Using the entries below, say how many of the lines carry "Biology". Write the number alone.
══ Input data ══
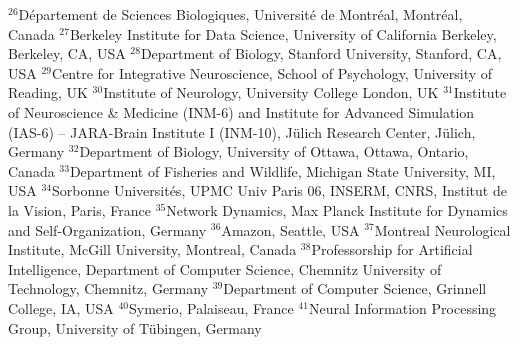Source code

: $^{26}$Département de Sciences Biologiques, Université de Montréal, Montréal, Canada
$^{27}$Berkeley Institute for Data Science, University of California Berkeley, Berkeley, CA, USA
$^{28}$Department of Biology, Stanford University, Stanford, CA, USA
$^{29}$Centre for Integrative Neuroscience, School of Psychology, University of Reading, UK
$^{30}$Institute of Neurology, University College London, UK
$^{31}$Institute of Neuroscience \& Medicine (INM-6) and Institute for Advanced Simulation (IAS-6) -- JARA-Brain Institute I (INM-10), Jülich Research Center, Jülich, Germany
$^{32}$Department of Biology, University of Ottawa, Ottawa, Ontario, Canada
$^{33}$Department of Fisheries and Wildlife, Michigan State University, MI, USA
$^{34}$Sorbonne Universités, UPMC Univ Paris 06, INSERM, CNRS, Institut de la Vision, Paris, France
$^{35}$Network Dynamics, Max Planck Institute for Dynamics and Self-Organization, Germany
$^{36}$Amazon, Seattle, USA
$^{37}$Montreal Neurological Institute, McGill University, Montreal, Canada
$^{38}$Professorship for Artificial Intelligence, Department of Computer Science, Chemnitz University of Technology, Chemnitz, Germany
$^{39}$Department of Computer Science, Grinnell College, IA, USA
$^{40}$Symerio, Palaiseau, France
$^{41}$Neural Information Processing Group, University of Tübingen, Germany
\par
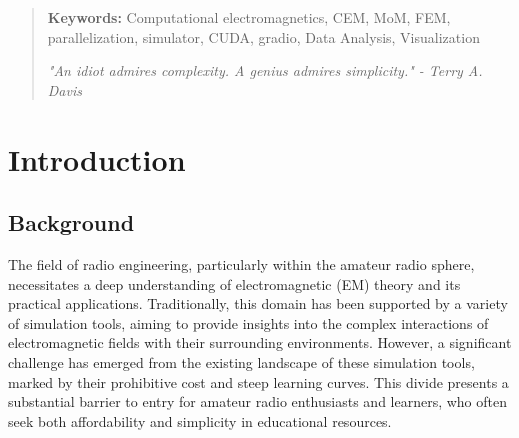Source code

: \documentclass[11pt, a4paper, titlepage]{article}
\begin{document}
\begin{abstract}
	
	
	\begin{flushleft}
		{\small {\bf Keywords:} Computational electromagnetics, CEM, MoM, FEM, parallelization, simulator, CUDA, gradio, Data Analysis, Visualization}
	\end{flushleft}
	\hspace*{\textheight}
	\begin{flushright}
		\it{"An idiot admires complexity. A genius admires simplicity." - Terry A. Davis}
	\end{flushright}
	
	
\end{abstract}
\setcounter{page}{2}
\tableofcontents
\newpage
\section{Introduction}
\subsection{Background}
The field of radio engineering, particularly within the amateur radio sphere, necessitates a deep understanding of electromagnetic (EM) theory and its practical applications. Traditionally, this domain has been supported by a variety of simulation tools, aiming to provide insights into the complex interactions of electromagnetic fields with their surrounding environments. However, a significant challenge has emerged from the existing landscape of these simulation tools, marked by their prohibitive cost and steep learning curves. This divide presents a substantial barrier to entry for amateur radio enthusiasts and learners, who often seek both affordability and simplicity in educational resources. 
\end{document}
═══
**Problem solution**. 2